» **Exercise prompt**
Look over the entries and say how many lines include the word "width". Only the number, please.

» **Records for the exercise**
============

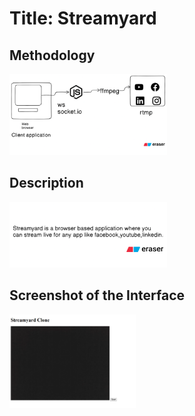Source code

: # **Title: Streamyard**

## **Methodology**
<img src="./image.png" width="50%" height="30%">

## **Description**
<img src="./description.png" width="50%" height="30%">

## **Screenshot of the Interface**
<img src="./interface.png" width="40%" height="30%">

============

» **Written solution**
3